Having offered the victors no effective assistance, Cleopatra knew she would be held to account soon enough. An emissary arrived in Alexandria more or less on cue, probably early in 41. He was a suave and tart-tongued negotiator, also a man of acrobatic loyalties. Already Quintus Dellius had changed sides three times in the course of the civil war, having leapt from Dolabella’s camp to Cassius’s, to touch down, temporarily, in Mark Antony’s. He had come to Alexandria to exact some answers from the oddly uncooperative queen of Egypt. Why had she collaborated with Cassius? How to explain her tepid support of the Caesarians? Where precisely were her loyalties? Presumably Dellius had been briefed on the wonders of Alexandria and its jewel-encrusted palace. Whatever he had heard failed to prepare him adequately for Cleopatra. He “had no sooner seen her face, and remarked her adroitness and subtlety in speech” than he realized he would need to reassess his approach. On Cleopatra’s disarming effect all sources unanimously, even actively, agree. Plutarch so much falls under her posthumous spell that—from the moment of Dellius’s arrival—he essentially lets her run off with Mark Antony’s narrative.

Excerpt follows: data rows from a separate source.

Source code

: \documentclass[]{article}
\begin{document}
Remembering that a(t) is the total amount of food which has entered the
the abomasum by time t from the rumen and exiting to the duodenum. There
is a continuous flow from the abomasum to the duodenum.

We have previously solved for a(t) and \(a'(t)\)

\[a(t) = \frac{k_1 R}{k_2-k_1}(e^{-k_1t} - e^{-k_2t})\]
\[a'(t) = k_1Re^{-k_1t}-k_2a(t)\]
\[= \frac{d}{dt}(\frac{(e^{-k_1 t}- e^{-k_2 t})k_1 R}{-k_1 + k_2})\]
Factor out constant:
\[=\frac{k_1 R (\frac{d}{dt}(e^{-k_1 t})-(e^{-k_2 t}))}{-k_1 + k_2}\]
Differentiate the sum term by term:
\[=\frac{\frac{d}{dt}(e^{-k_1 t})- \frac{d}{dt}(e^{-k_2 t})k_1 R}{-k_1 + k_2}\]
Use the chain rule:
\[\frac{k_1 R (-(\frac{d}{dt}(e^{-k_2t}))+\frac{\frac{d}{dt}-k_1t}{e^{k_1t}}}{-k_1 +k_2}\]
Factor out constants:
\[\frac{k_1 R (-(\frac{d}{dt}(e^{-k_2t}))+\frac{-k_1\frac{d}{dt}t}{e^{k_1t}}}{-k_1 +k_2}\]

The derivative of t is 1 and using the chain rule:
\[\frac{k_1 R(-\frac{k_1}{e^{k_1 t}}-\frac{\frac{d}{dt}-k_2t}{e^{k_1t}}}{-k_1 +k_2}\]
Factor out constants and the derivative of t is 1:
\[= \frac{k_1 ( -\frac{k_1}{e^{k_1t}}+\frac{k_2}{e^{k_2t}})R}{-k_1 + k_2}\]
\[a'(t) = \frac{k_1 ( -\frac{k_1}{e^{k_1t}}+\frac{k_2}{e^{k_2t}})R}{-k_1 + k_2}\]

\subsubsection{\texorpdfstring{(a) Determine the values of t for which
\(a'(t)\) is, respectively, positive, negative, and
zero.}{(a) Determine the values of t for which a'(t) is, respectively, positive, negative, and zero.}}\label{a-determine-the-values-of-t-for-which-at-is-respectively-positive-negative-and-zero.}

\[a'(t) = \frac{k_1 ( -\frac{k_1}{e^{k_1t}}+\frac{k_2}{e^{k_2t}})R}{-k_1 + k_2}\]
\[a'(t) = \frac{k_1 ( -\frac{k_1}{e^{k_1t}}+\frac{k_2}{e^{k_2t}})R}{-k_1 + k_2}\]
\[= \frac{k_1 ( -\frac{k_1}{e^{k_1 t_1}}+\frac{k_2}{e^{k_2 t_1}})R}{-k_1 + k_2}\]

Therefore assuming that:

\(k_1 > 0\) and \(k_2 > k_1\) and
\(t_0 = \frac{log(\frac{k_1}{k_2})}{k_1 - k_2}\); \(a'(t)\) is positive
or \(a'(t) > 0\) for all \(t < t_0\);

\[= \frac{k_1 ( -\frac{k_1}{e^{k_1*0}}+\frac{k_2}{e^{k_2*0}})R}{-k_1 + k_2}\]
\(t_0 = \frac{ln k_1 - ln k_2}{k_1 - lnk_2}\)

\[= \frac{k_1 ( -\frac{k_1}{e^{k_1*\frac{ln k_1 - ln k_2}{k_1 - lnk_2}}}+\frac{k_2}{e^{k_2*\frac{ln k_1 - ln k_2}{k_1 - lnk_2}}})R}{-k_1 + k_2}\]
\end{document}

Dellius quickly grasped that he would not be delivering up a sorry, subdued queen for arraignment. The woman before him was not the kind who could be asked to explain herself. Opportunist that he was, he may have seen that something else could be made of the situation. He was himself highly susceptible to beauty. From their lusty escapades together, he knew well the tastes of his commanding officer. Dellius either melted in Cleopatra’s hands, realized Antony would, or both. Fortunately the flip side of his inconstancy was a nearly double-jointed agility; he executed an effortless about-face. He flattered and fawned, so much so that it is unclear whose agenda he ultimately advanced. His advice was—Dellius deserves long overdue points for stage management—to engage in a little playacting. Cleopatra was to put on her finest clothes. Her situation was analogous to that of Hera in the Iliad, who kneads her skin to a soft glow, anoints herself with enticing oils, braids her bright tresses, wraps herself in ambrosial robes, cinches her waist with tassels, and—gold brooches at her breast and gems dangling from her ears—strides off to meet Zeus. Cleopatra was to come abroad with him posthaste. She had, Dellius assured her, nothing to fear. Mark Antony was “the gentlest and kindest of soldiers.”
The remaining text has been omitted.